Тоня высвобождает руку из моей ладони.
– Марат, давай не будем об этом? Ты прекрасно понимаешь и сам, что мы с тобой и сейчас – на разных полюсах. А тогда – тем паче. Не думаю, чтобы твои родители могли принять меня...
– Тоня, ты жестока ко мне. Как ты смеешь так думать?
– Не надо, Марат. Не бери на себя слишком много, – печально отзывается Тоня. – Окажись я твоей законной женой, мог бы поплатиться и ты, и твой отец. А к чему неприятности? Разве нельзя обойтись без них? Разве недостаточно того, что я тебя люблю? Считай, что ничего страшного не произошло. Просто мы долго не виделись. Встретились, и вот – счастливы...
Тоня выговаривает каждое слово с трудом, словно у нее мерзнут губы. И слезы у нее на глазах, и дышит судорожно. Что и говорить – жестокое счастье. Я опять беру нежные пальчики в ладонь и заглядываю ей в глаза. Я не могу понять, почему у нее такое страшное предубеждение? Почему такой страх? И начинаю внушать ей:
– Хорошо, Тоня, допустим, отец мой не согласился бы на наш с тобой брак. Но я-то, я! Я не поступился бы и мыслью предать тебя. Ты понимаешь это? Да и риска с моей стороны никакого не было. Что из того, что твой отец репрессирован? Дети за родителей в таких ситуациях не несут ответственности...

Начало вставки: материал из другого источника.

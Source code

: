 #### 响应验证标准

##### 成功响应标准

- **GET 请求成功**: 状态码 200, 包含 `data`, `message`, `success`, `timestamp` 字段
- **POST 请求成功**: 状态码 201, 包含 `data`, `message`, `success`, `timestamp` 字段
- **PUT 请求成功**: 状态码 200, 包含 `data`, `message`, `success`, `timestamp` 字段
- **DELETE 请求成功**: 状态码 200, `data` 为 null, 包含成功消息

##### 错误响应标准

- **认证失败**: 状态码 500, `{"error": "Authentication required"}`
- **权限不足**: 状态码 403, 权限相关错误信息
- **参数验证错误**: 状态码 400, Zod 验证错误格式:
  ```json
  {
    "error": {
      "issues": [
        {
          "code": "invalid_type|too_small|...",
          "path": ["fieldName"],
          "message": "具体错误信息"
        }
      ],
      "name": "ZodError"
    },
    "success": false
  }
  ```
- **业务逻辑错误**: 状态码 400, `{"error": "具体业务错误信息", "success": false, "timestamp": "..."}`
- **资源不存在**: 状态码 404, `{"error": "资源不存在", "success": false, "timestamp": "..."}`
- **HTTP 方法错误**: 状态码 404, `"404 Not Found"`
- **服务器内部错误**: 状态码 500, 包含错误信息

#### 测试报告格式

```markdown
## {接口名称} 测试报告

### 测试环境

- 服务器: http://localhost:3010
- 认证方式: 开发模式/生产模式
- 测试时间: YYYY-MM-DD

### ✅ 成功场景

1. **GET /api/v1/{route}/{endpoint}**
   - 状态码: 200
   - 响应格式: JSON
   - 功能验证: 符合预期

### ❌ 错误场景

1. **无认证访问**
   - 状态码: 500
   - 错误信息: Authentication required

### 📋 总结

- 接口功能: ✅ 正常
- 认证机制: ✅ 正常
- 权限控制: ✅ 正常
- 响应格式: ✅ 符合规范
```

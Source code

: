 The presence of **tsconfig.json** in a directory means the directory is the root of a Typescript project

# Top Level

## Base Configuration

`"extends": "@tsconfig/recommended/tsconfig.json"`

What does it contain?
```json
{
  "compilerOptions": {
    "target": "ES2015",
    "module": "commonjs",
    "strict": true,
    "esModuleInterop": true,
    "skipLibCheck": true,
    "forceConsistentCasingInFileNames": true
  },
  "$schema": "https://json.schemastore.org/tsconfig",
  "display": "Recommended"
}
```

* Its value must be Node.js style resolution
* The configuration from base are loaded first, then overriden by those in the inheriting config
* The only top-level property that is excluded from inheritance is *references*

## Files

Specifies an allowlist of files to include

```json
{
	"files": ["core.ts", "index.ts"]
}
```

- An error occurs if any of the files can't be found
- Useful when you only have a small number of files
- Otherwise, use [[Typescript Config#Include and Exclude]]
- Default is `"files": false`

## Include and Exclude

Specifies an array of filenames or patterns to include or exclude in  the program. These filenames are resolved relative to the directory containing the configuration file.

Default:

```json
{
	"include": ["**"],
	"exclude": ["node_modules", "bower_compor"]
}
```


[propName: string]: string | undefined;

– Может быть, Марат. Но к чему сейчас об этом? Меня, действительно, сбила с толку мама. Лал пришел ко мне в общежитие и как раз у меня была мама. Сначала они с Лалом поставили меня в безвыходное положение: дескать, мы с тобой не пара. А потом заговорили о благополучии. Маме Лал достал путевку в Сочи и помог вернуть московскую квартиру, меня перевел в Московский университет. Только в одном они меня не сломили. Они не смогли убить во мне любовь. Будешь ты со мной, или опять уедешь далеко отсюда, но ты всегда у меня в сердце...
– Жестокая ты, Тоня, – повторяю я. – Очень жестокая... Ты даже не думаешь обо мне. Тебе совершенно безразлично, как я отношусь к твоей совместной жизни с Лалом! А мне трудно сознавать, что ты с ним.
– Маратка, милый мой, – опять пламенеет Тоня. – Ну о чем ты говоришь? Ну хочешь, я больше не вернусь к нему? Уеду с тобой в Ашхабад? Только ты обдумай, как следует... Чтобы ничего такого...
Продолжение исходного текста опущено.